(Dataset entries)
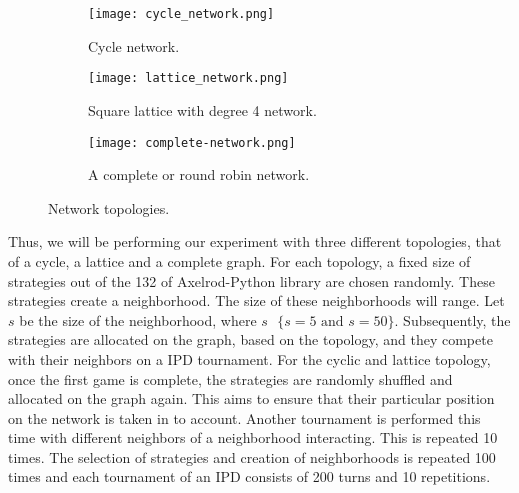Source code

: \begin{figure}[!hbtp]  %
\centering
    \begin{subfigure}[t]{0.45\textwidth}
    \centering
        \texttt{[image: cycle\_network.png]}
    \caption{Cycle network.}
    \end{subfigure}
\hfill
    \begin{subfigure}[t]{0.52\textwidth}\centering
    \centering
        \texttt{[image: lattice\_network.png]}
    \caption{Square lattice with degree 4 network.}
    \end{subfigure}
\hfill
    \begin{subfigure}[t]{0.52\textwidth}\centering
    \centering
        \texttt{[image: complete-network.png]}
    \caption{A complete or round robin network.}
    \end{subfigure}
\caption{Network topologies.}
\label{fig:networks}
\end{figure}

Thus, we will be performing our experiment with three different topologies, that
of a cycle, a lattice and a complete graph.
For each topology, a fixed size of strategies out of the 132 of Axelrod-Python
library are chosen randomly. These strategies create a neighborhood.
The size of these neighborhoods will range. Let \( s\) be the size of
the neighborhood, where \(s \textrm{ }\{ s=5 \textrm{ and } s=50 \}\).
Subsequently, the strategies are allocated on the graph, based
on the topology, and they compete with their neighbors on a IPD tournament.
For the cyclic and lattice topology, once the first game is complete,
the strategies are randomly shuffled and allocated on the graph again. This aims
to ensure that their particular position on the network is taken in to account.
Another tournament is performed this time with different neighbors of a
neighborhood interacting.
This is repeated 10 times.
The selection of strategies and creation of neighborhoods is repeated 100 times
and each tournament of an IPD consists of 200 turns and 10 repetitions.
--
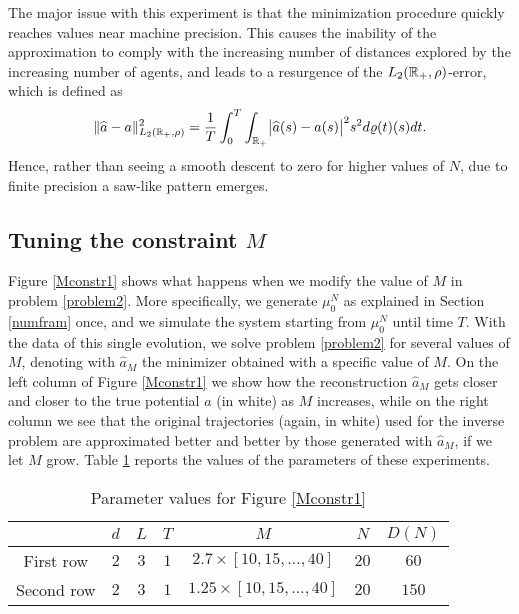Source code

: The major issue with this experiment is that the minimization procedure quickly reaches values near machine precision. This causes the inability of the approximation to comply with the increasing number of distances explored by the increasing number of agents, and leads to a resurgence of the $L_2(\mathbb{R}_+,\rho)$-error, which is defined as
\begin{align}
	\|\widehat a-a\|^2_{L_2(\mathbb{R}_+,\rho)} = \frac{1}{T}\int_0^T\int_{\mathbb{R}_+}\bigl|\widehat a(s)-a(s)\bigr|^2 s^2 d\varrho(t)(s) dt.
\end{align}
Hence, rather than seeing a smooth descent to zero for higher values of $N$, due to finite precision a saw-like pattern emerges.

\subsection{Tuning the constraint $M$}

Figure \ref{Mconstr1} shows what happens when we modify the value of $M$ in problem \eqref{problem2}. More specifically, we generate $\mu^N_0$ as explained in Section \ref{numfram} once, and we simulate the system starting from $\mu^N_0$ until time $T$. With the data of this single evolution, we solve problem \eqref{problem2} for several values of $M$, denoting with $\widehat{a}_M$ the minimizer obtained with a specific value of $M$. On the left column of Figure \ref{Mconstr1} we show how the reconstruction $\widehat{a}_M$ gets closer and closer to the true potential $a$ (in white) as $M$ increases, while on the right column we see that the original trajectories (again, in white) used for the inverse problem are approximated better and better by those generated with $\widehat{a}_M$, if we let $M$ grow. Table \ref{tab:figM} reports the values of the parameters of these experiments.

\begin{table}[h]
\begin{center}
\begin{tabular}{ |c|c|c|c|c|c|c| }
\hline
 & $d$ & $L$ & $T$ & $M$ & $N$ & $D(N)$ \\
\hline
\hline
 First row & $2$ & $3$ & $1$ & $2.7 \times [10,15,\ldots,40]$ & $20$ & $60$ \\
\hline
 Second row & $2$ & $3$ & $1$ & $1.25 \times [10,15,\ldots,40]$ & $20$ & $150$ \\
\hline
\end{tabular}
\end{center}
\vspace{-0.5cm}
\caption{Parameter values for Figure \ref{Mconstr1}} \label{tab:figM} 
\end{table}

_WHAT IS EXPECTED_: Collect from the data above every line that includes "strategies".

_SOLUTION TO THIS EXERCISE_:
For each topology, a fixed size of strategies out of the 132 of Axelrod-Python
library are chosen randomly. These strategies create a neighborhood.
Subsequently, the strategies are allocated on the graph, based
the strategies are randomly shuffled and allocated on the graph again. This aims
The selection of strategies and creation of neighborhoods is repeated 100 times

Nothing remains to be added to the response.